NASA maps out all icy craters on Ceres

A long-held suspicion appears to be confirmed, as permanently shadowed regions have been found on the dwarf planet Ceres—meaning these areas could potentially be billion-year-old traps for water ice, according to NASA.

“The conditions on Ceres are right for accumulating deposits of water ice,” said Norbert Schorghofer, a Dawn guest investigator at the University of Hawaii at Manoa. “Ceres has just enough mass to hold on to water molecules, and the permanently shadowed regions we identified are extremely cold — colder than most that exist on the moon or Mercury.”

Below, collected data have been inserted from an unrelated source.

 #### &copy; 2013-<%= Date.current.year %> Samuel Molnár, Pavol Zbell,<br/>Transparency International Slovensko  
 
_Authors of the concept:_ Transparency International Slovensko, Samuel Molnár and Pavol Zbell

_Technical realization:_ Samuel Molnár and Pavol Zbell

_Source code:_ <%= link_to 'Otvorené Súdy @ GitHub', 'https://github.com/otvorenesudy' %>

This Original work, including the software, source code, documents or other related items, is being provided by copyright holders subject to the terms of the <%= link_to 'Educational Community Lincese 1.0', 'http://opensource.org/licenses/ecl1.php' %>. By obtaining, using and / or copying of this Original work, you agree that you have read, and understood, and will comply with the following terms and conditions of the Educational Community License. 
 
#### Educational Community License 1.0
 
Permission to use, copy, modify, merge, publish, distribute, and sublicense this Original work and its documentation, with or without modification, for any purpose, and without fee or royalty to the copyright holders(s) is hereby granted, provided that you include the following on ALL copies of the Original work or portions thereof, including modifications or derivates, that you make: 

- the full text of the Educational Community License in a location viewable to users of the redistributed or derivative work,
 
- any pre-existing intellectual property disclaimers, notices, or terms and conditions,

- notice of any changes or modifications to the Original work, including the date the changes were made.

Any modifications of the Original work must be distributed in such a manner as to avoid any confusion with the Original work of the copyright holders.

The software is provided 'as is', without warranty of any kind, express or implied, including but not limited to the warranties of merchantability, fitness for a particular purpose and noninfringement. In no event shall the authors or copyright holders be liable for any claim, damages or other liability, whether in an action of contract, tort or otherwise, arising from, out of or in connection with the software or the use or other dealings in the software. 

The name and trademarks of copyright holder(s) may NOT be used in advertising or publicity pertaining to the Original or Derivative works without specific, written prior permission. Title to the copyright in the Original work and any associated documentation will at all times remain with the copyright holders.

As the name implies, a permanently shadowed region receives no direct sunlight, being located on crater floors and similar areas. Of course, they still can receive indirect sunlight—but not all that much, as the temperature often hovers below minus 240 degrees Fahrenheit (minus 151 degrees Celsius). Because of this, permanently shadowed areas can be cold traps, meaning they’re good places for water ice to gather and remain stable.

Ceres findings confirm previous predictions

The existence of such traps on Ceres was predicted, but none had been discovered until now, when Schorghofer and his team took a hard look at Ceres’ northern hemisphere. After combining images taken by the Dawn spacecraft to create a depiction of the dwarf planet’s shape and features in three dimensions, a sophisticated computer model was able to determine which areas received direct sunlight, how much solar radiation reached the dwarf planet’s surface, and how conditions change with time, according to a study in Geophysical Research Letters.

The model found that there are dozens of permanently shadowed regions across Ceres’ northern hemisphere, which only occupy a small portion of the surface—some 695 square miles. But these dark spaces are extraordinarily cold, even colder than similar ones found on Mercury or the moon, which are closer to the sun (although Mercury is a closer approximation).

“On Ceres, these regions act as cold traps down to relatively low latitudes,” said Erwan Mazarico, a Dawn guest investigator. “On the moon and Mercury, only the permanently shadowed regions very close to the poles get cold enough for ice to be stable on the surface.”

According to the recent research, about one of every thousand water molecules generated on Ceres’ surface ends up in a cold trap within one Ceres’ year (1,682 days), meaning small but detectable ice deposits build up every 100,000 years or so.

“While cold traps may provide surface deposits of water ice as have been seen at the moon and Mercury, Ceres may have been formed with a relatively greater reservoir of water,” said Chris Russell, principal investigator of the Dawn mission, based at the University of California, Los Angeles. “Some observations indicate Ceres may be a volatile-rich world that is not dependent on current-day external sources.”